Dr. Jacob S. Tracy is an Assistant Professor in the Department of Chemistry. Before joining the faculty at UWF, Dr. Tracy obtained his B.A. in chemistry from Swarthmore College with the highest honors and performed research under the guidance of Robert Paley. Following his undergraduate studies, he continued his exploration of chemistry at Stanford University under the direction of Barry Trost where his doctoral dissertation focused on the catalytic generation and reactivity of metal enolates. While at Stanford, Dr. Tracy took a special interest in mentoring undergraduate students in the research lab, which ultimately resulted in multiple peer-reviewed publications with undergraduate mentees making co-first author contributions.

After earning his Ph.D. in 2020, Dr. Tracy joined the research group of F. Dean Toste at Lawrence Berkeley National Laboratory/UC Berkeley as a postdoctoral scholar. During this time, Dr. Tracy leveraged his synthetic background to design and synthesize redox active organic molecules for use in flow batteries.

After ten years on the West Coast, Dr. Tracy, who grew up in Massachusetts, sought a return east and in 2023 accepted a faculty position in the Chemistry Department at the University of West Florida. While not in the classroom or research laboratory, Dr. Tracy enjoys playing soccer and spending time outdoors while camping, hiking, and fishing.

Degrees & Institutions

  • Postdoctoral Scholar, Lawrence Berkeley National Laboratory/University of California, Berkeley (2020-2023)
  • Ph.D., Stanford University (2013-2020)
  • B.A., Swarthmore College (2009-2013)

Research

1. Using the tools of synthetic and physical organic chemistry, we will develop new redox-active organic molecules for use in battery applications. Specifically, we are interested in developing redox flow batteries, which have the potential to be a transformative grid-scale energy storage technology that enables high levels of renewable energy to be incorporated into the electrical grid. The ultimate goal of this research thrust is to build bench-scale prototype flow batteries that possess high stabilities, energy densities, and voltages. To do so, students will be exposed to laboratory techniques including air-free synthesis, nuclear magnetic resonance (NMR) spectroscopy, cyclic voltammetry (CV), and galvanostatic charge-discharge battery cycling.

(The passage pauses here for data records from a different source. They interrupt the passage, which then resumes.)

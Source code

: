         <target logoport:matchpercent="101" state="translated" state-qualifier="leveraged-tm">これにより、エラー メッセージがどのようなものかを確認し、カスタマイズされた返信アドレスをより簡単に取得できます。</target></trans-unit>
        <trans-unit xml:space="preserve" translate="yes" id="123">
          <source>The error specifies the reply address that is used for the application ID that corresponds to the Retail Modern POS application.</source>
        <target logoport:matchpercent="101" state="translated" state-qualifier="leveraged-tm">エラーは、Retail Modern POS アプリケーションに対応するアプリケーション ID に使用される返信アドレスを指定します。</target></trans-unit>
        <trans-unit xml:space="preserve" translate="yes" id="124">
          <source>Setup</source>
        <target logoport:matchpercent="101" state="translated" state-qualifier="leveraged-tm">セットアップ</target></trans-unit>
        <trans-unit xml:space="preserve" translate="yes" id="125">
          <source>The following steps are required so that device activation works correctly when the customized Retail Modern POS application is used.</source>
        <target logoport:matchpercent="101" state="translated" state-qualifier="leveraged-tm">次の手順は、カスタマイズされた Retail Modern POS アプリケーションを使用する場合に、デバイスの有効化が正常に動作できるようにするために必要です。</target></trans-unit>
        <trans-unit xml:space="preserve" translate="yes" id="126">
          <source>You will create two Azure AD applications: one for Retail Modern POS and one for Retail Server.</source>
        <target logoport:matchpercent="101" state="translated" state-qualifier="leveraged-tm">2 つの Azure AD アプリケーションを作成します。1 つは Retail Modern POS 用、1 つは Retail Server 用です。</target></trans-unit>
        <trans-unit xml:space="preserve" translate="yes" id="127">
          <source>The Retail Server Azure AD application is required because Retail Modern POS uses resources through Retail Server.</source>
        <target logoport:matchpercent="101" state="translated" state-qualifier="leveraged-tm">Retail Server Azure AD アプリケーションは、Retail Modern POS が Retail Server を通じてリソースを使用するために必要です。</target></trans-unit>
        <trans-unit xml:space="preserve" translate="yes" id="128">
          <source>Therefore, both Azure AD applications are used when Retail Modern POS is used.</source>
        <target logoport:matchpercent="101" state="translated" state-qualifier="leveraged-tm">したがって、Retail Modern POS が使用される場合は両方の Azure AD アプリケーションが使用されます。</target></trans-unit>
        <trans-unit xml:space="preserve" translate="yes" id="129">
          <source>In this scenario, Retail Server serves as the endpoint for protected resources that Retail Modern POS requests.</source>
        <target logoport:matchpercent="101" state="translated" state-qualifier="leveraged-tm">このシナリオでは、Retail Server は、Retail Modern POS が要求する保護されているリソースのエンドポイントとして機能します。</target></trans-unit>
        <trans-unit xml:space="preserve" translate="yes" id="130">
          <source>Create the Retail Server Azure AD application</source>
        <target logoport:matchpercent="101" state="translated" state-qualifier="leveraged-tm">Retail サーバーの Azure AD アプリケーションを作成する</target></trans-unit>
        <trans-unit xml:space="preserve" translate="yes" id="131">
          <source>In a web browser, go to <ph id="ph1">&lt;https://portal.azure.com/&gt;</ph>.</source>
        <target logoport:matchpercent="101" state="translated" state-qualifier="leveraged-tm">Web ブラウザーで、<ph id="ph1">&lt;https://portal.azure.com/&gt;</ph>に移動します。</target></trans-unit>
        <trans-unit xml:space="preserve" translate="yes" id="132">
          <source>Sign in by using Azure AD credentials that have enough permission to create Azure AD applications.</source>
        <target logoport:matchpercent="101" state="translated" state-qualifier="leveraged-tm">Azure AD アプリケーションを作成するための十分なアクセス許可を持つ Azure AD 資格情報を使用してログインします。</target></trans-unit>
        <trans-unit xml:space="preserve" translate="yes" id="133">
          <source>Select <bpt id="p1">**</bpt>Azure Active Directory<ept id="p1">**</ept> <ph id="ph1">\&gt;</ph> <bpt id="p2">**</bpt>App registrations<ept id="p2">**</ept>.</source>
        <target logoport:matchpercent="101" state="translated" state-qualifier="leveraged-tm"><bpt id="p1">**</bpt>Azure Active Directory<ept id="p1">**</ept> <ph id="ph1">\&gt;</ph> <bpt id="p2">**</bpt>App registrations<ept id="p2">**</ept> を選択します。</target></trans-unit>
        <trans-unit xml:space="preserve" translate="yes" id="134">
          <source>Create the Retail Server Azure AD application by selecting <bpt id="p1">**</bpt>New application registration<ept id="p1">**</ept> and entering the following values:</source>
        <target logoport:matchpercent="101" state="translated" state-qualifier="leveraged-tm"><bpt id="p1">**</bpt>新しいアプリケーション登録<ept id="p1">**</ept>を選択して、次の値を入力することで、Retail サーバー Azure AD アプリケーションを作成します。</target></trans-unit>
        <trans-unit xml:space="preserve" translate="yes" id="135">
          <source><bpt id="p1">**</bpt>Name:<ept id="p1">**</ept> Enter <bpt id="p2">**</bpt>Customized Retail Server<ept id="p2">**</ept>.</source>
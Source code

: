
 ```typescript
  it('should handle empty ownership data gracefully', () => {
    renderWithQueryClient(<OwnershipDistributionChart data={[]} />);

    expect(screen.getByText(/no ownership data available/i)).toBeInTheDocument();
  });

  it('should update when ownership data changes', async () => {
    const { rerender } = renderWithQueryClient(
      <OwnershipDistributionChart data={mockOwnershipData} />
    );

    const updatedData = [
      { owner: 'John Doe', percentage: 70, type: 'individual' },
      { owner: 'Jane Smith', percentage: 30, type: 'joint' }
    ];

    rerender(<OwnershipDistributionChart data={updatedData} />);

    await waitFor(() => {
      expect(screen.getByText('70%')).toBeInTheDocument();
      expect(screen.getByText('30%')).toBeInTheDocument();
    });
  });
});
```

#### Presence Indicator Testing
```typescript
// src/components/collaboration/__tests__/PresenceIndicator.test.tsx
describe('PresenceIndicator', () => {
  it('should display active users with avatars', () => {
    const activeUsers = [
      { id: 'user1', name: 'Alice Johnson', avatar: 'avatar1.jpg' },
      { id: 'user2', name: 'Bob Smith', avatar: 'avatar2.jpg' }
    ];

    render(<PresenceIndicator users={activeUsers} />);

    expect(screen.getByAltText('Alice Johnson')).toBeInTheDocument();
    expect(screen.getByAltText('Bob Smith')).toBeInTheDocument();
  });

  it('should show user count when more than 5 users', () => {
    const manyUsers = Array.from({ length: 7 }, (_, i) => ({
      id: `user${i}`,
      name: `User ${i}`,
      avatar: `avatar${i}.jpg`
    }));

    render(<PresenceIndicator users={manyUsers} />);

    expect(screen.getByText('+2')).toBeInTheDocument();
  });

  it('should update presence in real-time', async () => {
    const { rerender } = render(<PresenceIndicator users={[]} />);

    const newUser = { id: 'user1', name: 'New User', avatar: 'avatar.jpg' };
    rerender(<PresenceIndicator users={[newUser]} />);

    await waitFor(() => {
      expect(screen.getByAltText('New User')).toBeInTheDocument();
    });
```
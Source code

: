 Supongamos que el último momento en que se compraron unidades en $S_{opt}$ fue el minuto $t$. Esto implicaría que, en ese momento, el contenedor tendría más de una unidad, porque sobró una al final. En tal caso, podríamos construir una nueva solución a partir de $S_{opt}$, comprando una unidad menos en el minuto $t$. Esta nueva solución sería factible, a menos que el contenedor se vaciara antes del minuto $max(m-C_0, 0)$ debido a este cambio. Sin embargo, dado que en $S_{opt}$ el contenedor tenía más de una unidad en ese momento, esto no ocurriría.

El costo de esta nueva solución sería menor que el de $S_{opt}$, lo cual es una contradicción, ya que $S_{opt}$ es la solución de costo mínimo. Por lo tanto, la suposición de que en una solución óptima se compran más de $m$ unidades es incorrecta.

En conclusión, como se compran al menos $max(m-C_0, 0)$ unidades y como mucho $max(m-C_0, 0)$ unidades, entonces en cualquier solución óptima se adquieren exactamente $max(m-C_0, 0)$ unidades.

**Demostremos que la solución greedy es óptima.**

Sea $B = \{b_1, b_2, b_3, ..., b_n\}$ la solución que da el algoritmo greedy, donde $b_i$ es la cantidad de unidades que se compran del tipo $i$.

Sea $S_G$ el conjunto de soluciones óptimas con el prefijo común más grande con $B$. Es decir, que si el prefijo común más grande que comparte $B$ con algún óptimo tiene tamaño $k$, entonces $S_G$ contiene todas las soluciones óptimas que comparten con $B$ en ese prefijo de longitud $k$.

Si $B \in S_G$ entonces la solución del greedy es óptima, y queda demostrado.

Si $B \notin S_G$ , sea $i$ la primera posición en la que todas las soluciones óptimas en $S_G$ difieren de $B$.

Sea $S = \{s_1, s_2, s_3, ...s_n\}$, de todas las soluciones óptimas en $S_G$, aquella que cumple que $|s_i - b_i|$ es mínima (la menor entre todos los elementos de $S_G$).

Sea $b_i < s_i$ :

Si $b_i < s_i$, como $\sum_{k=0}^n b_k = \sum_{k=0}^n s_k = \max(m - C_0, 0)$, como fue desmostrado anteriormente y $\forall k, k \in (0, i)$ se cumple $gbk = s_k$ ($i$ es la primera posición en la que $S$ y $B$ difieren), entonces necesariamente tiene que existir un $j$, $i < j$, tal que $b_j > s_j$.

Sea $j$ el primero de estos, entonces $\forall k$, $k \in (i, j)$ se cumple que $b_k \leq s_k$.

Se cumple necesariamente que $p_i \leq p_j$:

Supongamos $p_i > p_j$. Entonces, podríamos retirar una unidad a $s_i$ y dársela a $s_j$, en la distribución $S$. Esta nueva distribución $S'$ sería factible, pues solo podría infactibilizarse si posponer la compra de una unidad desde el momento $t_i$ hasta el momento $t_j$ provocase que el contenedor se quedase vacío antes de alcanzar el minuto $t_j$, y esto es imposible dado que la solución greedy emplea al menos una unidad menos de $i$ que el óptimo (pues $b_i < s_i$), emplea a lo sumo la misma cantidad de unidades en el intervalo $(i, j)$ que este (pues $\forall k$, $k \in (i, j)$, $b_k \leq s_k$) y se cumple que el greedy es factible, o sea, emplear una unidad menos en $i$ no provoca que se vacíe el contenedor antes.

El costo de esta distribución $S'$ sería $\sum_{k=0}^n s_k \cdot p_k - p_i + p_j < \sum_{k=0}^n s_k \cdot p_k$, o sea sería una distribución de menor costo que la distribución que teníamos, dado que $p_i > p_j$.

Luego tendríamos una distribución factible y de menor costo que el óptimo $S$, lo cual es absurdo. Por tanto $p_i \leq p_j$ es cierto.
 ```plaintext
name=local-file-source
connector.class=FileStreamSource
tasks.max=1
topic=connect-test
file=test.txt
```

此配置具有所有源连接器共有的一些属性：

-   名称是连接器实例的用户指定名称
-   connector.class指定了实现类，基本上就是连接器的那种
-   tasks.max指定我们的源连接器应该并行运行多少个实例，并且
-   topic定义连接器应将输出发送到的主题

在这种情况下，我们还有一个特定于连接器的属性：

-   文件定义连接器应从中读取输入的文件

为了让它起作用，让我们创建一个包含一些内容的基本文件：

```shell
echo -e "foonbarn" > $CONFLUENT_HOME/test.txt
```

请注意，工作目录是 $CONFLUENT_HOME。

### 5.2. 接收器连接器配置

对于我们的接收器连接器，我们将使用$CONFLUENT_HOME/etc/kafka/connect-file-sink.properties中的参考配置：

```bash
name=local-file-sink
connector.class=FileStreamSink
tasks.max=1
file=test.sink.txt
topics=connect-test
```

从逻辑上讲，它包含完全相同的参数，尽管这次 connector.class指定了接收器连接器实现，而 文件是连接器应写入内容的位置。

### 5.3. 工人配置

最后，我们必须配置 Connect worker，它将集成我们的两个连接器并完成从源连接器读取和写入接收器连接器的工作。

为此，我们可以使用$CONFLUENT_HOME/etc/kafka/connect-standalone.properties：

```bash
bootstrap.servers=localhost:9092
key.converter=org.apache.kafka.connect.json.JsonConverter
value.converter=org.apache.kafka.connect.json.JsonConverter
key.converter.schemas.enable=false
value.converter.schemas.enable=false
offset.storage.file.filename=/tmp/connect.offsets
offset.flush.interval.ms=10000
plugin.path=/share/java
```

2. The incorporation of fluorine into biologically active compounds is a common design element in the fields of medicinal and agricultural chemistry. We will develop new synthetic methodologies to facilitate the synthesis of polyfluorinated molecules. These efforts will include the synthesis of trifluoromethylated heterocycles as well as the development of asymmetric methodologies that create chiral stereogenic centers. The laboratory techniques that students will learn on these projects include air-free synthesis, reaction methodology development, nuclear magnetic resonance (NMR) spectroscopy, infrared (IR) spectroscopy, and chiral high-performance liquid chromatography (HPLC)

Current Courses

  • Organic Chemistry I
  • Organic Chemistry I Laboratory
  • Organic Chemistry II Laboratory

Classes Taught

  • Organic Chemistry I
  • Organic Chemistry I Laboratory
  • Organic Chemistry II
  • Organic Chemistry II Laboratory
  • Directed Study (CHM 3905)
  • Directed Study (CHM 4905)
  • Undergraduate Chemistry Research (CHM 4912)